Find the word "localhost" in the records and copy every line where it occurs.

[Data in this exercise]:
- - - - -

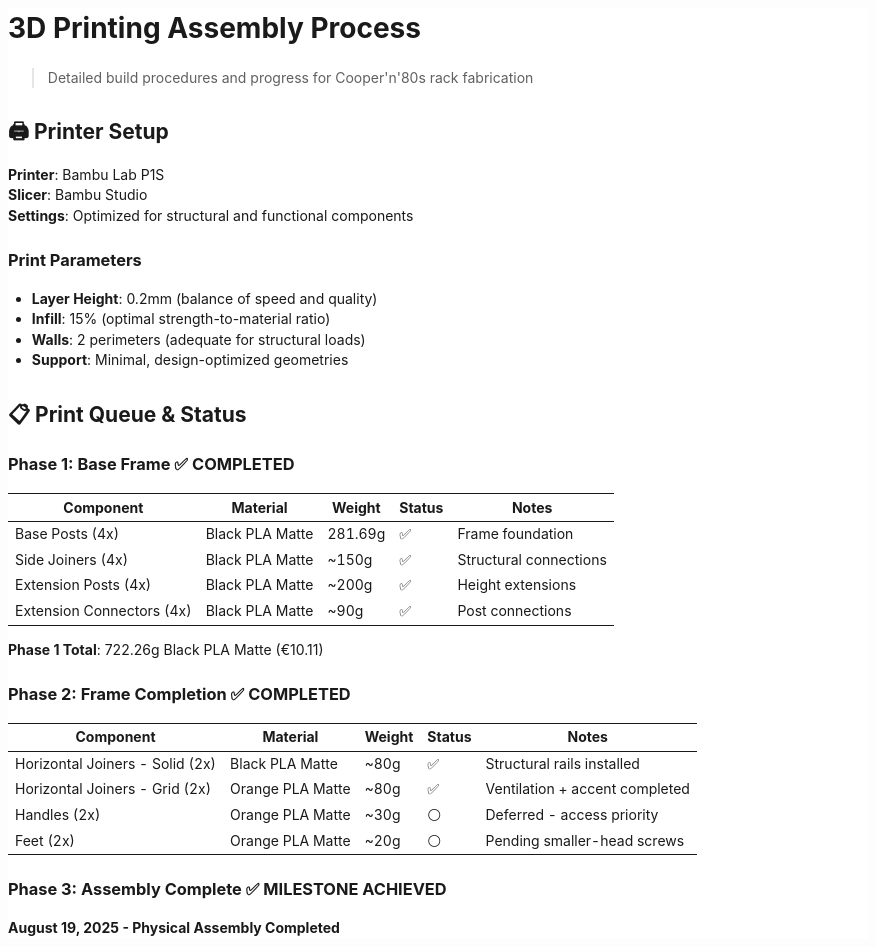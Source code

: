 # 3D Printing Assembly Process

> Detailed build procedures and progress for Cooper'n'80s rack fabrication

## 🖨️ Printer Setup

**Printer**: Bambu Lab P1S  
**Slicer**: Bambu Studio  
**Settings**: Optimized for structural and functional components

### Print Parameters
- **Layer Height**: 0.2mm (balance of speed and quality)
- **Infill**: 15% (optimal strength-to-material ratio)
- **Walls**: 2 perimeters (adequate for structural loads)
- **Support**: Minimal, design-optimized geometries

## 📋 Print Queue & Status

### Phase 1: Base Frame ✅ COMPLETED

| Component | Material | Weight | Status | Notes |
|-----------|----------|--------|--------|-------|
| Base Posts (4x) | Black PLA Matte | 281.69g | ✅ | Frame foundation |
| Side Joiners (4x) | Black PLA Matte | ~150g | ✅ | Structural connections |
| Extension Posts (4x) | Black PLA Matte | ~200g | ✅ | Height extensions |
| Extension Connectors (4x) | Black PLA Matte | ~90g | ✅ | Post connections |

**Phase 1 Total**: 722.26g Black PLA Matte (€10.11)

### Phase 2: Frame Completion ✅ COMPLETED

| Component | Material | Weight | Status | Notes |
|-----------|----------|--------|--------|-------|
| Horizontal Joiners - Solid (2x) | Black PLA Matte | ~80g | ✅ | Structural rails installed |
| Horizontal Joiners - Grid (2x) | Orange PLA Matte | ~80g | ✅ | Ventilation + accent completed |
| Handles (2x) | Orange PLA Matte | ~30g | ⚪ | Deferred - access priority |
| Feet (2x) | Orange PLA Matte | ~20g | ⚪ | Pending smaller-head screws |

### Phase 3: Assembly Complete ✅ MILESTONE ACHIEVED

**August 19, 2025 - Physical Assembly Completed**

- - - - -

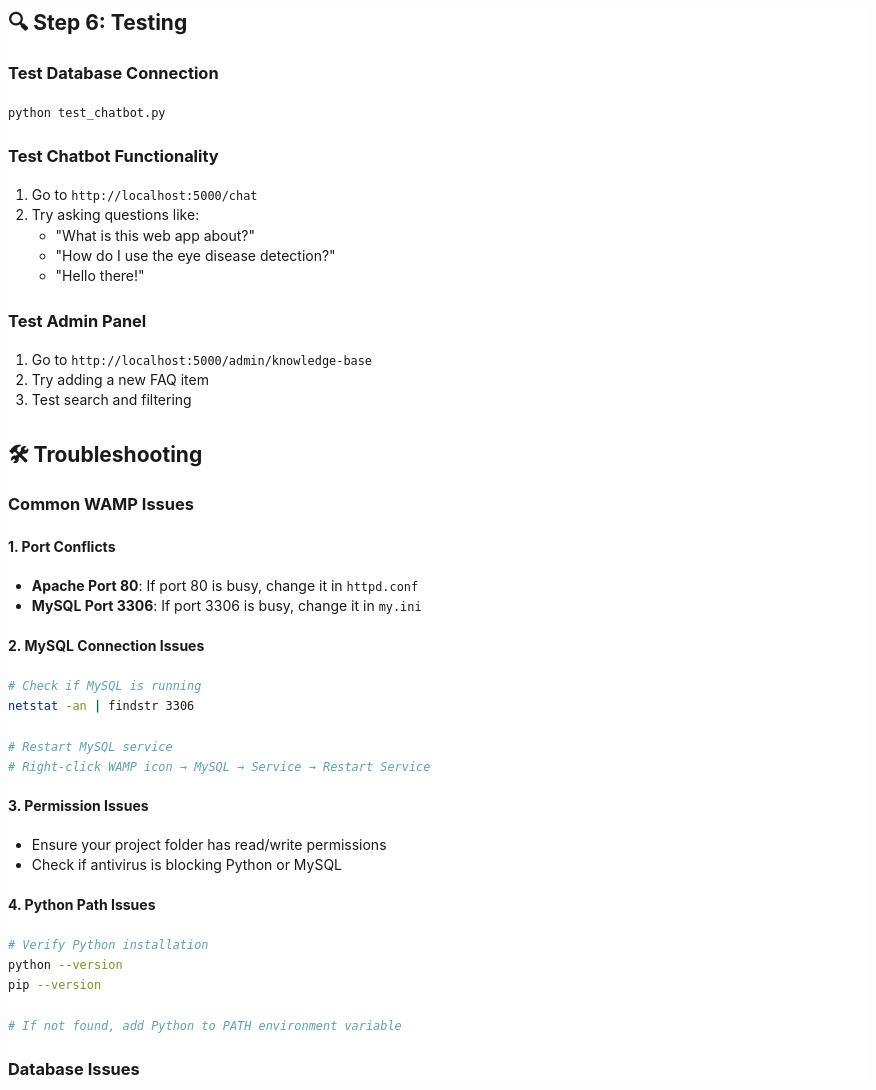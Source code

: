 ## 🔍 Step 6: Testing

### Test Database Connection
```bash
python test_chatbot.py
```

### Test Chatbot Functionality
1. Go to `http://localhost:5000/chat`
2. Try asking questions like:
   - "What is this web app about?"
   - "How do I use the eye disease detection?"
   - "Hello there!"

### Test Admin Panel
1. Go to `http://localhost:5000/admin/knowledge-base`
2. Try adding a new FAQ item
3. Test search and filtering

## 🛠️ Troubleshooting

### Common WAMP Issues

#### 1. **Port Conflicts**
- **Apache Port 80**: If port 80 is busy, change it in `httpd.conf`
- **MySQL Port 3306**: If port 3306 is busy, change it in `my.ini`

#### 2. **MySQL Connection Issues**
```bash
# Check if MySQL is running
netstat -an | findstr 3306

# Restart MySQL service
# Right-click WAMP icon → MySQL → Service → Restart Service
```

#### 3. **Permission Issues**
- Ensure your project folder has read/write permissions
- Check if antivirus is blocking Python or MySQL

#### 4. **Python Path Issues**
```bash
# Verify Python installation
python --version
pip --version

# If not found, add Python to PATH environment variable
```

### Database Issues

- - - - -

[Answer section]:
1. Go to `http://localhost:5000/chat`
1. Go to `http://localhost:5000/admin/knowledge-base`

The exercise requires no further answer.